If you want to see what changed in the broken commit, you can use:

BASH

git diff main

OUTPUT

diff --git a/python_gc_content.py b/python_gc_content.py
index 81aa457..8ec3fc4 100644
--- a/python_gc_content.py
+++ b/python_gc_content.py
@@ -42,7 +42,7 @@ def main():
   fasta_file = sys.argv[1]
   full_sequence = read_fasta(fasta_file)
   gc_content = calculate_gc_content(full_sequence)
-    print(f"Overall GC Content: {gc_content:.2f}%")
+    print(f"Overall GC Content: {gc_content:.2f}%"

if __name__ == "__main__":
   main()

OUTPUT

diff --git a/R_gc_content.R b/R_gc_content.R
index abb31f4..e6fe7f0 100644
--- a/R_gc_content.R
+++ b/R_gc_content.R
@@ -26,7 +26,7 @@ main <- function() {
   full_sequence <- read_fasta(fasta_file)
   gc_content <- calculate_gc_content(full_sequence)

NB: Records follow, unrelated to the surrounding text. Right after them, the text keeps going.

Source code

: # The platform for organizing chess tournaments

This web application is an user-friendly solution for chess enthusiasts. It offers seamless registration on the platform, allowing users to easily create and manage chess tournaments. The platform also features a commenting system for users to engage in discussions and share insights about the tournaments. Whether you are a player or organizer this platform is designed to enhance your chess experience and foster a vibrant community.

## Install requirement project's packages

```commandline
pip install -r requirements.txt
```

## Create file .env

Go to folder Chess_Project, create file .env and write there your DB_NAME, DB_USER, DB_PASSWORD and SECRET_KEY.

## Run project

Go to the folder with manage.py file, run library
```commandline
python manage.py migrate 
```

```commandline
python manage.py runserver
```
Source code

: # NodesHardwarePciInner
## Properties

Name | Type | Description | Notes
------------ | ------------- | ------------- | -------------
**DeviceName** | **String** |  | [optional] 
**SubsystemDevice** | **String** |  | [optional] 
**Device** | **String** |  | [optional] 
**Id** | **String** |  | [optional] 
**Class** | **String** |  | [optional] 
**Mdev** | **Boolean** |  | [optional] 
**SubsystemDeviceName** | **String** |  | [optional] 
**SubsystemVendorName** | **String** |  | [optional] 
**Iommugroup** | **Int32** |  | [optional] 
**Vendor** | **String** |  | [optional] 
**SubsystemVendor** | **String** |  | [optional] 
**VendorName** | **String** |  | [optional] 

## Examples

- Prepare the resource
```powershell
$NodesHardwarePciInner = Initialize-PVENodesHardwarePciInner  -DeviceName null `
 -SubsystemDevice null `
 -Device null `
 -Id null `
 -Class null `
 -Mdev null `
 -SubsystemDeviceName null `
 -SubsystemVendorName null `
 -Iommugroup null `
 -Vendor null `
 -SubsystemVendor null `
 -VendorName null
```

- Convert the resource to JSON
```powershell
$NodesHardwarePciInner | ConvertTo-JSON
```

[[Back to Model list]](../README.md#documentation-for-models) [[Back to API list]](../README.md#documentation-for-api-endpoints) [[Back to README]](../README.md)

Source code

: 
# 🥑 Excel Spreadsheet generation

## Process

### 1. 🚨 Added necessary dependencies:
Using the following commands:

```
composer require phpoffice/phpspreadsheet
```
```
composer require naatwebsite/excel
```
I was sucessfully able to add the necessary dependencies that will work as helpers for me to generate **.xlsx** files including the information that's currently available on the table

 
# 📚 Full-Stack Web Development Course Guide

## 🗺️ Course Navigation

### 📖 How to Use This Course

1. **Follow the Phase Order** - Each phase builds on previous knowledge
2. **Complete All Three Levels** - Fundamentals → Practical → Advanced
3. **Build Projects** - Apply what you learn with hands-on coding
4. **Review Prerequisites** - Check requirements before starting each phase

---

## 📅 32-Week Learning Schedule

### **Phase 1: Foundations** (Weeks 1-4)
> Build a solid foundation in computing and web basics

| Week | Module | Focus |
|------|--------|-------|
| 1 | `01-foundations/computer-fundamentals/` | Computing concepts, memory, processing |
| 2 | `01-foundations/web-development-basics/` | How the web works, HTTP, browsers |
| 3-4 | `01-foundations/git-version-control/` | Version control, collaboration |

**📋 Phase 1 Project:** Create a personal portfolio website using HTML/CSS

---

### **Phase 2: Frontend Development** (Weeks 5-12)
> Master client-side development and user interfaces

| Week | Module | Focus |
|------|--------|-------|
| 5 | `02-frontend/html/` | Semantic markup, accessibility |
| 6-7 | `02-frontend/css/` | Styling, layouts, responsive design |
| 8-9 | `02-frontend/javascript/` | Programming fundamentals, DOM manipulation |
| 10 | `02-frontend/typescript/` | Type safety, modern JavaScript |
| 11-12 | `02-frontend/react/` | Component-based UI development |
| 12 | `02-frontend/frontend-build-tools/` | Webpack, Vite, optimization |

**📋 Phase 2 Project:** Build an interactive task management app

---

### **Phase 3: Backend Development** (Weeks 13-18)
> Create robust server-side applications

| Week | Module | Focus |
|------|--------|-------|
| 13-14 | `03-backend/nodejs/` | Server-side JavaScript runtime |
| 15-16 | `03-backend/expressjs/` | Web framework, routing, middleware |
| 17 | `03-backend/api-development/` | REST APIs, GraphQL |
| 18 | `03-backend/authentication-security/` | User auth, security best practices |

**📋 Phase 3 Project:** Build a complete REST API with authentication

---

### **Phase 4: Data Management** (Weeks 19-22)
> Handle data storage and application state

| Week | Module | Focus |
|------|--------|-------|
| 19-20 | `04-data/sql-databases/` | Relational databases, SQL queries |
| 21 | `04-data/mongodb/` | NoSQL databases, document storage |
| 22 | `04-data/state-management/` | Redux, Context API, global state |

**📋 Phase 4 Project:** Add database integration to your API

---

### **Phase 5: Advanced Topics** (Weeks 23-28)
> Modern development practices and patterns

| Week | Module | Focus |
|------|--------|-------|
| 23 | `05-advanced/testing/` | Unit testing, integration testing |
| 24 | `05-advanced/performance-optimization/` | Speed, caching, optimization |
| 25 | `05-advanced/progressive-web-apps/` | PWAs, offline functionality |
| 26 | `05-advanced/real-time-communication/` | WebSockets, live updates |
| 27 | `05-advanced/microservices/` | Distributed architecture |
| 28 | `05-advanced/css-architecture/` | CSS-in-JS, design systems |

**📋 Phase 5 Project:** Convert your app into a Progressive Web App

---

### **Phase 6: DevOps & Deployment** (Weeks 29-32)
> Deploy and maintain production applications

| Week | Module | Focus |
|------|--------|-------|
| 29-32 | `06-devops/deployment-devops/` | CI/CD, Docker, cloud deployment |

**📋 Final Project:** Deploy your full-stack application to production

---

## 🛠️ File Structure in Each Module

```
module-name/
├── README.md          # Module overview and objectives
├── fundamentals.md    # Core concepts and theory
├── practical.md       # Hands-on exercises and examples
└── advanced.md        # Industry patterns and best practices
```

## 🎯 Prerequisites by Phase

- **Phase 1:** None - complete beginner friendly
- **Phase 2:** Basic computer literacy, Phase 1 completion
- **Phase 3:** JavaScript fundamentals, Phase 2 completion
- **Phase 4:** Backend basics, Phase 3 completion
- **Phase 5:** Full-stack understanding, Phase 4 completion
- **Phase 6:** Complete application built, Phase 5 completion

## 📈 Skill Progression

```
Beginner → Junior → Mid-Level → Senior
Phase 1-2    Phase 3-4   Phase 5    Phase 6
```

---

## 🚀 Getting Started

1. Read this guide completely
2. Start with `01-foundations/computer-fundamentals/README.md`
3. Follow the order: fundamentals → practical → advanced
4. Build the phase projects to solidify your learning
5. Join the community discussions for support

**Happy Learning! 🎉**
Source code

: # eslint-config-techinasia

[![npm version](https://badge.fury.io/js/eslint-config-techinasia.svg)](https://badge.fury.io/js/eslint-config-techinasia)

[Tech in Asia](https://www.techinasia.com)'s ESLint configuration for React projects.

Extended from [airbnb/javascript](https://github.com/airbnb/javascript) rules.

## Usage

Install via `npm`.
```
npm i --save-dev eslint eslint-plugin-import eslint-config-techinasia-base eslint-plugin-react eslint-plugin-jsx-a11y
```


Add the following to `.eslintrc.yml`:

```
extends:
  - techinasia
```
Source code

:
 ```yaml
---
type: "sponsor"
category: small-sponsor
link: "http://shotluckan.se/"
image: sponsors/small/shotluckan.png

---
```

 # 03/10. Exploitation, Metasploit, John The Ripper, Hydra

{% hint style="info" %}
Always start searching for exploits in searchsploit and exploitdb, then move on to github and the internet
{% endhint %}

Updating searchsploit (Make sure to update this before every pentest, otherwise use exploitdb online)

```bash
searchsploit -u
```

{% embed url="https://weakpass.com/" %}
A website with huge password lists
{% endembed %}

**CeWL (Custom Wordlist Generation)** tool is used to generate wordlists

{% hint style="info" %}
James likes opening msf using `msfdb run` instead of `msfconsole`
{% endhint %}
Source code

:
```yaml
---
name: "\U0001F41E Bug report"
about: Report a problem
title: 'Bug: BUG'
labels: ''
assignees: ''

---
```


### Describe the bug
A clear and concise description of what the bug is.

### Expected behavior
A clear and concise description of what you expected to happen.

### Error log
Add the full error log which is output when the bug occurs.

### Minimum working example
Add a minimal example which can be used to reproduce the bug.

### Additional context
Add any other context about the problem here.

-  cat(sprintf("Overall GC Content: %.2f%%\n", gc_content))
+  cat(sprintf("Overall GC Content: %.2f%%\n", gc_content)
}

# Call main function if script is run

We can see that the code broke because a closing parenthesis was removed in the last commit.

When you’re done inspecting this older version, return to the latest state of the project with:

BASH

git checkout main

This brings you back to the most recent commit on your main branch. You can now fix the broken code yourself, add your changes, and commit them as usual.

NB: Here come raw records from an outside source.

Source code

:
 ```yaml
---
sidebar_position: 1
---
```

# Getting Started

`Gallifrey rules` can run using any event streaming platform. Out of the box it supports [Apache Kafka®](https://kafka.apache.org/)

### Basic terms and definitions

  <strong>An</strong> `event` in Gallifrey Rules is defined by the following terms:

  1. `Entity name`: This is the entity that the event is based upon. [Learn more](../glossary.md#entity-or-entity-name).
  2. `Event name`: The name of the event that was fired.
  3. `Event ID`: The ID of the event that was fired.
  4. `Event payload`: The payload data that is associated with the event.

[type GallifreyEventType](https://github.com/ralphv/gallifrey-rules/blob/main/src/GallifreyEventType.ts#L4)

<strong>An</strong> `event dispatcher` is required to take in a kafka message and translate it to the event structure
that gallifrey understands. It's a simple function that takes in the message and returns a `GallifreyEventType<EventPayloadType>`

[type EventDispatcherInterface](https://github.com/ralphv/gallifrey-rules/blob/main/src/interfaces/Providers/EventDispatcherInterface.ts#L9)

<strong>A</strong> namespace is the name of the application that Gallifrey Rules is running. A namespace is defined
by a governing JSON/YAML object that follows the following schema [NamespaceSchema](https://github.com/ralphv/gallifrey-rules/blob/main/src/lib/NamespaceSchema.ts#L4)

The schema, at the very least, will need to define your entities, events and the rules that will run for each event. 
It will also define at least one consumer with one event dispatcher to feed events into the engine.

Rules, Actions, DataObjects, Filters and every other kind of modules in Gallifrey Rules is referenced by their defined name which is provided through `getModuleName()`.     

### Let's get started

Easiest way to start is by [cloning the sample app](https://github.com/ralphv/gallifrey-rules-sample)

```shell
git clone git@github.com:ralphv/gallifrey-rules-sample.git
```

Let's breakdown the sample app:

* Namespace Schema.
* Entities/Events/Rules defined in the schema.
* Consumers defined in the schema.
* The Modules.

Now that we have fully restored the breaking changes, let’s try running the code again:

BASH

python python_gc_content.py example.fasta

BASH

Rscript R_gc_content.R example.fasta

The result should be:

OUTPUT

Overall GC Content: 57.98%

This was the first way that we could fix what wrong with the code, by reverting to a previous version that we know that worked. Let’s try the second approach, of fixing the change ourselves in a new commit. First, let’s undo what we did by running git reset. By doing that, we moved to a previous commit in time. That means that our local copy is one commit behind the remote. So, we can go back to the broken version simply by running:

BASH

git pull

This will sync the remote with the local.

Challenge

Now, try perfoming the fix yourself. Once you make sure that the new code works, run git add, git commit. Raise your hand or put up a green post-it when you are done.

Show me the solution

BASH

python python_gc_content.py example.fasta

BASH

Rscript R_gc_content.R example.fasta

Well done! You fixed a broken a script and committed the result using Git. That is no easy feat! It will pave your way to making more contributions in the future.

After making sure that the code works, push your changes using git push. What happens then?

Because the repository that we cloned is under Melbourne Bioinformatics, we don’t have write access to it. In order to push the code to GitHub, we need our own copy of the code, so we must fork the repository. Let’s see how to do that.

Key Points

git clone copies a remote repository to our local repository.
git checkout allows us to move between commits – back and forth through a repository’s timeline.
HEAD indicates the current state of the repository. HEAD~1, HEAD~2 refer to one or two commits before the current
We cannot push to a remote repository if we do not have access to it.